Republican members of Congress said assurances from the Chinese government should not be trusted, especially after Chinese officials had shared little information about the emerging coronavirus threat from Wuhan.
“It brings us back, sadly, to the early days of covid-19,” said Rep. Cathy McMorris Rodgers (R-Wash.), who chairs the House Energy and Commerce Committee, which oversees the CDC. “The lack of reliable information coming out of China is a troubling parallel to 2020.”
But public health experts who have been critical of China’s opaque response to covid say they do not see such a parallel.
“Both things can be true: China can be deceptive, China can be very opaque and China can withhold lots of information, but it also could be this outbreak is ordinary,” Adalja said.
Cohen told the panel that CDC staff members who work in China have reported there is no novel pathogen at play. She said this was corroborated by “other sources from our European Union partners and others to make sure that we are getting a complete picture.” CDC spokespeople did not immediately elaborate on what sort of corroborating information Cohen was referring to.
The World Health Organization says it has asked China to share more epidemiological and clinical information about the clusters of pneumonia in children. Lawmakers who distrust the WHO after its dealings with China during covid called on the Biden administration to do more.
“We are hoping that you can put some pressure in an attempt to try to get China to not mislead the world as they did with covid-19,” Rep. H. Morgan Griffith (R-Va.), chairman of the subcommittee on oversight and investigations that conducted the hearing, told Cohen.
Yanzhong Huang, senior fellow for global health at the Council on Foreign Relations, said there is no evidence so far to suggest the Chinese government’s explanation for the latest respiratory virus uptick lacks credibility.
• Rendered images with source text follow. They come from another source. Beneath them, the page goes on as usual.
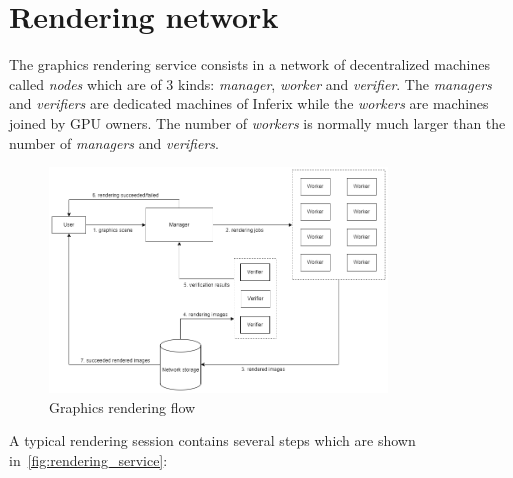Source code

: \section[Rendering network]{Rendering network}
The graphics rendering service consists in a network of decentralized machines called \emph{nodes} which are of $3$ kinds: \emph{manager}, \emph{worker} and \emph{verifier}. The \emph{managers} and \emph{verifiers} are dedicated machines of Inferix while the \emph{workers} are machines joined by GPU owners. The number of \emph{workers} is normally much larger than the number of \emph{managers} and \emph{verifiers}.
\begin{figure}[h]
    \centering
    \includegraphics[width=0.8\textwidth]{rendering_service.png}
    \caption[Graphics rendering flow]{Graphics rendering flow}
    \label{fig:rendering_service}
\end{figure}
A typical rendering session contains several steps which are shown in~\autoref{fig:rendering_service}:

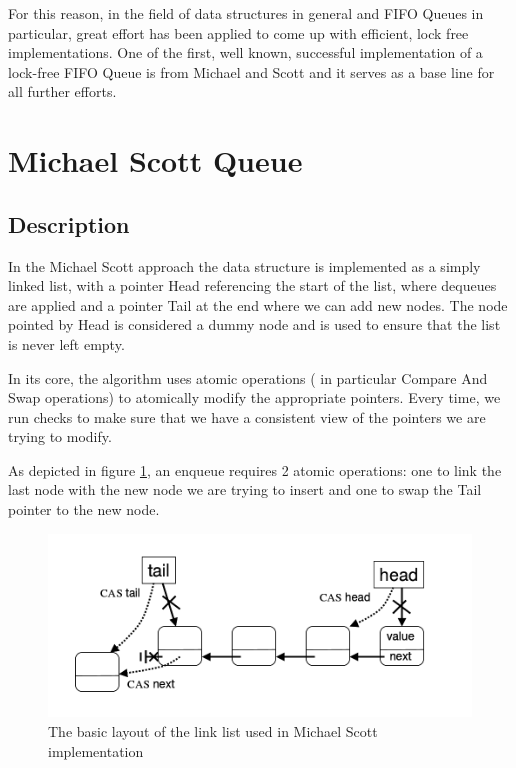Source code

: For this reason, in the field of data structures in general and FIFO Queues in particular, great effort has been applied to come up with efficient, lock free implementations. One of the first, well known, successful implementation of a lock-free FIFO Queue is from Michael and Scott \cite{msqueue} and it serves as a base line for all further efforts.

\section{Michael Scott Queue}
\subsection{Description}

In the Michael Scott approach the data structure is implemented as a simply linked list, with a pointer Head referencing the start of the list, where dequeues are applied and a pointer Tail at the end where we can add new nodes. The node pointed by Head is considered a dummy node  and is used to ensure that the list is never left empty.

In its core, the algorithm uses atomic operations ( in particular Compare And Swap operations) to atomically modify the appropriate pointers. Every time, we run checks to make sure that we have a consistent view of the pointers we are trying to modify.

As depicted in figure \ref{ms_queue_struct}, an enqueue requires 2 atomic operations: one to link the last node with the new node we are trying to insert and one to swap the Tail pointer to the new node.

\begin{figure}
 \centering
  \includegraphics[scale=0.4]{msqueue_struct.png}
\caption{ The basic layout of the link list used in Michael Scott implementation}
\label{ms_queue_struct}
\end{figure}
But he says concerns about health information sharing after covid remain valid, noting agreements that came out of the recent meeting between President Biden and Chinese leader Xi Jinping did not include public health.
“The problem remains there, so we cannot just categorically take wholesale what the government says,” Huang said. “There’s no serious dialogue between the two governments on how they should be cooperating with each other.”
As the United States experiences its own rise in respiratory viruses, Cohen said the agency projects a similar level of hospitalizations as last season. She said RSV is nearing its peak, but flu season is just starting in most of the country and covid continues to be the primary driver of hospitalizations for respiratory illness with 15,000 admissions a week.
The hearing was largely cordial, though Cohen also fielded sharp questions from Republicans attempting to get her to say the CDC erred in its prior guidelines for masking and covid precautions in schools. She did not budge, noting public health officials operated with less information and without vaccines in the early stages of the pandemic.